# Task details
Report only how many lines in the listing below contain the string "that".

*** Opening Task inputs ***

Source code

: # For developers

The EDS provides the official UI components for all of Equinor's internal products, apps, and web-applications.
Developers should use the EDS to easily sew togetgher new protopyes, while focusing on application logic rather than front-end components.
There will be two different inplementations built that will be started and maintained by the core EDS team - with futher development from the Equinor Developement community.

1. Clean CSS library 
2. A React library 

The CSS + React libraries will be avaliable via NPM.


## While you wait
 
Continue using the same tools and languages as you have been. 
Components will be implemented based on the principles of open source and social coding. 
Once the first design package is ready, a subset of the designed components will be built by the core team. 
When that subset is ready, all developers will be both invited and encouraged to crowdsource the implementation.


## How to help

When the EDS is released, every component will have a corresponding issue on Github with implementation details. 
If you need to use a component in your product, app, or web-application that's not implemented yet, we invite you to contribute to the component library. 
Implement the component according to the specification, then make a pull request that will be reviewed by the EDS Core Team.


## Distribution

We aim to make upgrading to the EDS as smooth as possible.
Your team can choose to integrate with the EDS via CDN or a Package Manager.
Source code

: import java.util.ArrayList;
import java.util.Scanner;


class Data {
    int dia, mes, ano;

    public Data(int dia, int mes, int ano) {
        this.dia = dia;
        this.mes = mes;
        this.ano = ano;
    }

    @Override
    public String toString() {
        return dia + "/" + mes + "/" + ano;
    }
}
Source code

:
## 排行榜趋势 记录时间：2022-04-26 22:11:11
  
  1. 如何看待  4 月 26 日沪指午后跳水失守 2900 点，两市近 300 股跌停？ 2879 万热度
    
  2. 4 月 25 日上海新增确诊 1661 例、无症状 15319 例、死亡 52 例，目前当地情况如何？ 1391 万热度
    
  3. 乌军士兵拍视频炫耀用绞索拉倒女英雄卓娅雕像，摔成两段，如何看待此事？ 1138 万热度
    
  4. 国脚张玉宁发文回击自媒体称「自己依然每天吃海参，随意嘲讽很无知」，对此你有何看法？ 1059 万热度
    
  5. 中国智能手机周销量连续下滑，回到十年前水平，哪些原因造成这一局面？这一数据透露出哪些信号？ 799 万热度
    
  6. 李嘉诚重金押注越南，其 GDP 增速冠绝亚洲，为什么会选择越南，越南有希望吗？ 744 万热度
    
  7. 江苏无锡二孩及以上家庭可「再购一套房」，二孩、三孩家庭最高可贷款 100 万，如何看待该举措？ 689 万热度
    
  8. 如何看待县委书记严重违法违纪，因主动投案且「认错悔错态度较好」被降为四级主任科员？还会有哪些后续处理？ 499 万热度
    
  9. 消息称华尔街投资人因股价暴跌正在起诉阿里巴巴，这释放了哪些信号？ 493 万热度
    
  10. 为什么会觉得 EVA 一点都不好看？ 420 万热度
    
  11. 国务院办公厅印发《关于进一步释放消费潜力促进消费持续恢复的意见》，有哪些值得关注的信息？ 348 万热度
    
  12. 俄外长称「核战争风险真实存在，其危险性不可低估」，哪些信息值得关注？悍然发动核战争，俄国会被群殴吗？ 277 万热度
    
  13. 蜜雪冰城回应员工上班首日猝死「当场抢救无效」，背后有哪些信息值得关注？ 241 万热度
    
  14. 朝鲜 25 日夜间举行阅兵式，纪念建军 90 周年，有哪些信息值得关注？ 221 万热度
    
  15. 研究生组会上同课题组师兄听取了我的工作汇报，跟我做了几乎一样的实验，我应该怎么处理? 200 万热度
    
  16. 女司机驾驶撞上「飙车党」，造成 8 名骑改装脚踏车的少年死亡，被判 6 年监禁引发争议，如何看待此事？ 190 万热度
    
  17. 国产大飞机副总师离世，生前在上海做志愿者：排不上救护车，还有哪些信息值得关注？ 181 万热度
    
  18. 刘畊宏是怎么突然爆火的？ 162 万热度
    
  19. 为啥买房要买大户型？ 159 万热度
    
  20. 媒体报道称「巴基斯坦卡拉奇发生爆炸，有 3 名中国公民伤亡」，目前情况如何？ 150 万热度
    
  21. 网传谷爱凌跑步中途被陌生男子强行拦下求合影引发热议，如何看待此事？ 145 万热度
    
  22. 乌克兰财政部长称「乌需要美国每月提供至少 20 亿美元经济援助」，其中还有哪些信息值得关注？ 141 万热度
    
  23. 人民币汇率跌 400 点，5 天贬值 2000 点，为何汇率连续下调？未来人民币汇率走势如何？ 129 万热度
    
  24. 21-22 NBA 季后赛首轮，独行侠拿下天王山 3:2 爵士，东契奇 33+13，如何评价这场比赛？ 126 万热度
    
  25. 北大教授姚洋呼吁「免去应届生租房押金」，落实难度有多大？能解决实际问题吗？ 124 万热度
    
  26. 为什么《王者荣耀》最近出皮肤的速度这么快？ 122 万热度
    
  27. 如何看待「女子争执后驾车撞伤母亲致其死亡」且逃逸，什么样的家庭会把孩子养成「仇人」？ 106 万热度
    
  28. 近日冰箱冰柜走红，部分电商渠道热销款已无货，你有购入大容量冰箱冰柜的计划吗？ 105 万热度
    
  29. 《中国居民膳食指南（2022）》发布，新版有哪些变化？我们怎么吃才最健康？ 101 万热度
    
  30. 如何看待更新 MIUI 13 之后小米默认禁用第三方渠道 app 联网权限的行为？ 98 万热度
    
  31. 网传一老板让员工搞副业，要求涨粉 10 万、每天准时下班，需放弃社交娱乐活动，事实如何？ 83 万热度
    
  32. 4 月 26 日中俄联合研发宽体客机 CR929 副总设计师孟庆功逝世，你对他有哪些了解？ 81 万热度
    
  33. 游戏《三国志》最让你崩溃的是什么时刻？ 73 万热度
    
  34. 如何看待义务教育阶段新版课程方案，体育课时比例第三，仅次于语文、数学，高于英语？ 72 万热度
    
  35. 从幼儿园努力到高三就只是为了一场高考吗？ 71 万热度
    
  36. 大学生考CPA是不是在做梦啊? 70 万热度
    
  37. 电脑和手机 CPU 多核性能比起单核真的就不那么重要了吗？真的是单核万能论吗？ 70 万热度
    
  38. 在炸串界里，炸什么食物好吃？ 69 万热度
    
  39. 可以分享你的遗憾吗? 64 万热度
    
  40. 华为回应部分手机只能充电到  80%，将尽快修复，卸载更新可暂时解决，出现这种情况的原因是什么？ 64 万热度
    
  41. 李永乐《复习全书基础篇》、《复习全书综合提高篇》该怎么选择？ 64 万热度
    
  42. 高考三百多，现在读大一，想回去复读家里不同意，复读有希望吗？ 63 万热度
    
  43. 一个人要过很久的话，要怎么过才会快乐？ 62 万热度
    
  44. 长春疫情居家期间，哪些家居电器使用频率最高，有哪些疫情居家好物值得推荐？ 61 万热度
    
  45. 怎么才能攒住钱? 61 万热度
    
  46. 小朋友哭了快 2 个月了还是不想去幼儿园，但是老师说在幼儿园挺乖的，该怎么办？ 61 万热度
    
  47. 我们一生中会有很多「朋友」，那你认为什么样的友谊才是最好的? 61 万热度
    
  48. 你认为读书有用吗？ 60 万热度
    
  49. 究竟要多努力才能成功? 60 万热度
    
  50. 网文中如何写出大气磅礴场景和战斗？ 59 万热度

*** Closing Task inputs ***

# Answer
4